**HOW TO COMPLETE THIS TASK**
Among the entries below, tally each line containing "ldots"; respond with the total only.

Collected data
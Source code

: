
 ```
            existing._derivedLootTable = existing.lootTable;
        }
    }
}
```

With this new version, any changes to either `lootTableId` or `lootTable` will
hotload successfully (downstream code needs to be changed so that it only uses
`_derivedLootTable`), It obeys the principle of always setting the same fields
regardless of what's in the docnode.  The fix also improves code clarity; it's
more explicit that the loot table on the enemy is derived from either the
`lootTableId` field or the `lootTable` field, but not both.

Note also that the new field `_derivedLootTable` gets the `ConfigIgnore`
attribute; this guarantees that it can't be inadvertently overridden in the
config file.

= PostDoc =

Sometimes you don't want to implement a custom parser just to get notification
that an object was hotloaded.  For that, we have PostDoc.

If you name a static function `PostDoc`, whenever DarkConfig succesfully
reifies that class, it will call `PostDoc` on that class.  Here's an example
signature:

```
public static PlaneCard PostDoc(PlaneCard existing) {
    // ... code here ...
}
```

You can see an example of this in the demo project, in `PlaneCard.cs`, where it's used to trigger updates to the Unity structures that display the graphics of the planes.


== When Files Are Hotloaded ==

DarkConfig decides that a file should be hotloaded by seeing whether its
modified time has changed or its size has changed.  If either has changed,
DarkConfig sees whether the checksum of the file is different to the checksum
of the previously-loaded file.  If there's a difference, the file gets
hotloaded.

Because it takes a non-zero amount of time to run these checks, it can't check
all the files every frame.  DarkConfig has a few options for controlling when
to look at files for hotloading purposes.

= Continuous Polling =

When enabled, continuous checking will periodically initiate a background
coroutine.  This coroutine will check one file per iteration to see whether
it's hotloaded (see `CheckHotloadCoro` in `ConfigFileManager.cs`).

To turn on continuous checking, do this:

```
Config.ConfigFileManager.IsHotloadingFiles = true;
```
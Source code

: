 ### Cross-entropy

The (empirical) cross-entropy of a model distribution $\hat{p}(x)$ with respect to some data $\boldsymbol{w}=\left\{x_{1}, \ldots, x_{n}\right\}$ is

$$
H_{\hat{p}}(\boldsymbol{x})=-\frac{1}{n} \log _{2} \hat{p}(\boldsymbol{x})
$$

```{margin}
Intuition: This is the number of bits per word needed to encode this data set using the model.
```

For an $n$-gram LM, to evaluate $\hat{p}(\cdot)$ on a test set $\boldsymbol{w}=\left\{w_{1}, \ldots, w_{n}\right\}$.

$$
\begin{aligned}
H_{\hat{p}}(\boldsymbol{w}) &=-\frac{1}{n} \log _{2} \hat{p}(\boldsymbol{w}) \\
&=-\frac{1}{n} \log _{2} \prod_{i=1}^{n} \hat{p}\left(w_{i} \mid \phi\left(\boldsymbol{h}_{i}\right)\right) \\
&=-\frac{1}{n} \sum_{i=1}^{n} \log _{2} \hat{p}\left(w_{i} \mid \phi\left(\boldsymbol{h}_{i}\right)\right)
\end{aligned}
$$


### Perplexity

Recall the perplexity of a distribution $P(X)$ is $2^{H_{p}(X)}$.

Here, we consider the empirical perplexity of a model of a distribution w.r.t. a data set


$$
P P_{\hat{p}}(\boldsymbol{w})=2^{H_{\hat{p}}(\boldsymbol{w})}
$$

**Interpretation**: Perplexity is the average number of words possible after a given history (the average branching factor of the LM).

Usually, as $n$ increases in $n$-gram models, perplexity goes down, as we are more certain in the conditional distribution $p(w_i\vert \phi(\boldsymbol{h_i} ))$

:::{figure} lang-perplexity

**RESULT OF THE TASK**
2